Ultimately, Bush went on to win the nomination and take the torch from Ronald Reagan. He was the right man at the right time, ably confronting enormous change in the world, including the fall of the Soviet empire and Iraq’s invasion of Kuwait. He also kept up a friendship with Dole, despite the unsavory accusations of the campaign.
It almost certainly helped that both men were veterans of World War II. They had both seen combat and faced humanity at its worst. Bush’s aircraft was shot down and he was rescued by an American submarine, while Dole was grievously wounded assaulting a German machine gun emplacement. In a very real way, each helped justify the moniker given to their cohort by Tom Brokaw: the “Greatest Generation.”
The loss of leaders like them reflects a loss of our history and heritage.
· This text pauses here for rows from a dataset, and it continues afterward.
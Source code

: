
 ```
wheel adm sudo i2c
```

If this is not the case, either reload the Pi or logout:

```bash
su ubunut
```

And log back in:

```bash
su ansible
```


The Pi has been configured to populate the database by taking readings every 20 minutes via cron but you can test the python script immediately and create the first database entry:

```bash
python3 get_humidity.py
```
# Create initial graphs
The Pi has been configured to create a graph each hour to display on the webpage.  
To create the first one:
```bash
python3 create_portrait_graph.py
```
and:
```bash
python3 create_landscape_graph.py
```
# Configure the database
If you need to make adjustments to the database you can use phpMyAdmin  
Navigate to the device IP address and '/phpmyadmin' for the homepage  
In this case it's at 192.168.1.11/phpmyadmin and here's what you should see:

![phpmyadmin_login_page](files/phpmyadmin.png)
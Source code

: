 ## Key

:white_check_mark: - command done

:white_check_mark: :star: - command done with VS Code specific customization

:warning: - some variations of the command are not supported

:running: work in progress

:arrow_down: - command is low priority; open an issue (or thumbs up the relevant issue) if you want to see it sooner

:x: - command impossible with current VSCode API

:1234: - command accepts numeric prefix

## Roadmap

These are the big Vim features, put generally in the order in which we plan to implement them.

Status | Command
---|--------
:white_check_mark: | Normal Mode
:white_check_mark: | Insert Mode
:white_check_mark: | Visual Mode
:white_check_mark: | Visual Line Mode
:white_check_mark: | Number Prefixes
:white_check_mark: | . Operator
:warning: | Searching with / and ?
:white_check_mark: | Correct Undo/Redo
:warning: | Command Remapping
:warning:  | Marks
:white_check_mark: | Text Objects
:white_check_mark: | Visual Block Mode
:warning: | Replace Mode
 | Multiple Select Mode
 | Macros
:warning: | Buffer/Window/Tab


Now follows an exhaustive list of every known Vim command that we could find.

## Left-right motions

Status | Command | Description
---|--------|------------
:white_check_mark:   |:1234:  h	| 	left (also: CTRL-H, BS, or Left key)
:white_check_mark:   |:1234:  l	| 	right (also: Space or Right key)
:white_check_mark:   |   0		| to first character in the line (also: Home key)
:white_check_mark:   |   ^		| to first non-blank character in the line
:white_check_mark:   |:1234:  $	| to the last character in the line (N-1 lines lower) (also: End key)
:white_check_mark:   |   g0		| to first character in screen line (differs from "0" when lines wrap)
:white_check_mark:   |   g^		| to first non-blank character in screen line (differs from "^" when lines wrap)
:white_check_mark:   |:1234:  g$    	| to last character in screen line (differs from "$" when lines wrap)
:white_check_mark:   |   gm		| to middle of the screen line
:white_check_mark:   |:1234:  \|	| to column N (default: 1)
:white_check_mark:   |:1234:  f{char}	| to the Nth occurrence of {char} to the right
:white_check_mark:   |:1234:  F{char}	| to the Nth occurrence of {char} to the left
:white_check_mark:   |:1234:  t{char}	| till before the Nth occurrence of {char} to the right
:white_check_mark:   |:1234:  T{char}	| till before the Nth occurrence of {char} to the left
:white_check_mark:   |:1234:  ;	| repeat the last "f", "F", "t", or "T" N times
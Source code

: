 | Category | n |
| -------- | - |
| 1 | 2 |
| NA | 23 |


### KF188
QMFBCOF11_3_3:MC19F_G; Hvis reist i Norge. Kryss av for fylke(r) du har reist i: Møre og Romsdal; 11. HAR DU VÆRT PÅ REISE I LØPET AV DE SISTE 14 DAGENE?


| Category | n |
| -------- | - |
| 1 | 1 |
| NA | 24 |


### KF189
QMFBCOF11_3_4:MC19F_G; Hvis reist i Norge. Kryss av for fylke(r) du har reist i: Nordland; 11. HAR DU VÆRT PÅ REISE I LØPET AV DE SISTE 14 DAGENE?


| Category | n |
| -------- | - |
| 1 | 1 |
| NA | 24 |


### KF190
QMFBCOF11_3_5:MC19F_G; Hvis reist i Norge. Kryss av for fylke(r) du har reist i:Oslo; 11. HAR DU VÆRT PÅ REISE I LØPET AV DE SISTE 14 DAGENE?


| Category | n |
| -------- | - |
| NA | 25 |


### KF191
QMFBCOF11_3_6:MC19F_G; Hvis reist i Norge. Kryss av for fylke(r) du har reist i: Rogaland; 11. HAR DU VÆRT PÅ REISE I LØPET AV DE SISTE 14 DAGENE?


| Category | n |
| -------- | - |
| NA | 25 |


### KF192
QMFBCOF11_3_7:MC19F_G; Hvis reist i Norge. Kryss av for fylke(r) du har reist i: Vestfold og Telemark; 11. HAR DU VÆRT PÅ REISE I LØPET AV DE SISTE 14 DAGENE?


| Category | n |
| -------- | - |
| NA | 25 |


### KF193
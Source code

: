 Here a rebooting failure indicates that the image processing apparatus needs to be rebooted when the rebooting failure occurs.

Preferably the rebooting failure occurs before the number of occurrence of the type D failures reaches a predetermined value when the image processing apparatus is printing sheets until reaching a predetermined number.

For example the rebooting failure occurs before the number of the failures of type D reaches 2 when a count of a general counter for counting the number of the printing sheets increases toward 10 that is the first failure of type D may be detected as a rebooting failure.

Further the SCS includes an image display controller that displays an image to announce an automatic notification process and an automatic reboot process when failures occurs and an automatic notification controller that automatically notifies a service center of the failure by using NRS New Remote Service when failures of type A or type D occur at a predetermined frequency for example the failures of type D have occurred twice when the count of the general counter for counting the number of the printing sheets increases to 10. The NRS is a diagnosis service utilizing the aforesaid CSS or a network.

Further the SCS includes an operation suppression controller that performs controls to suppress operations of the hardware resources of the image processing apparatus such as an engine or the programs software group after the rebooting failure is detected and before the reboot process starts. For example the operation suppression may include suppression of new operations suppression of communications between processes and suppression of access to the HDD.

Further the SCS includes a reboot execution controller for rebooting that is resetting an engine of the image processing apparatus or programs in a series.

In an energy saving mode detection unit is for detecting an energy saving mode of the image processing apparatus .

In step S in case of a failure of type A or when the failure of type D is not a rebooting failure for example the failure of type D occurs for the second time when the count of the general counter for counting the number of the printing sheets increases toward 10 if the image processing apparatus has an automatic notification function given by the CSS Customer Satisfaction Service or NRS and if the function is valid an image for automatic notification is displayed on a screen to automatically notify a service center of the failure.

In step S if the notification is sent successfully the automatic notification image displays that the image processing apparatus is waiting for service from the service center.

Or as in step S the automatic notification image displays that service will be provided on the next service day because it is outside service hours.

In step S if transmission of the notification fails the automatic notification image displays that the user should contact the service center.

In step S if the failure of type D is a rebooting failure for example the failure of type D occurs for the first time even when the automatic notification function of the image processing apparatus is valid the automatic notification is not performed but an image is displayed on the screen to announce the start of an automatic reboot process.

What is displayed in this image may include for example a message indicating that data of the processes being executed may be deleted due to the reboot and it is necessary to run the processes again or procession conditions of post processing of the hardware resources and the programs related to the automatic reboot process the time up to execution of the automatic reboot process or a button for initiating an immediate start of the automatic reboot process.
After World War II ended, America was ascendant. Our industrial might remained intact while the rest of the developed world laid in ruin. The returning soldiers, sailors, airmen, and Marines led to a baby boom, creating a massive workforce ready to build a new world.
And the “Greatest Generation,” with experience gained in the Pacific, North Africa, and Europe, understood we were all in this together. Bush exemplified it. “Read my lips; no new taxes” was one of his most well-known campaign promises. Yet, when a recession hit and it appeared the federal deficit would continue to balloon with increased spending and decrease tax collections, he cut a deal with Democratic Senate Majority Leader George Mitchell and House Speaker Tom Foley. Dole backed him, too.
This choice effectively ceded his chance at reelection. But he did it because it was the right thing to do. History seems to have proved it so, as many observers give Bush’s deal credit for the elimination of the budget deficit later in the 1990s. He planted the seed and fertilized it with the sacrifice of his own political career, bearing fruit for the nation during President Bill Clinton’s tenure.
Bush’s actions serve as a real life example of the advice offered by another American political and military leader lost this year: Sen. John McCain. In his farewell letter, McCain wrote:
“We argue and compete and sometimes even vilify each other in our raucous public debates. But we have always had so much more in common with each other than in disagreement. If only we remember that and give each other the benefit of the presumption that we all love our country we will get through these challenging times. We will come through them stronger than before. We always do.”
Dole and Bush fought each other for the opportunity to serve in the highest office in the land. Yet, when the contest ended, there was no doubt each believed the other loved the country. They fought for it, they bled for it, and the served its high ideals.
Like standing and rendering one final salute to a commander in chief. America was great it that moment, as it always has been. And with hard work — as long as we keep making people like George H.W. Bush — it always will be.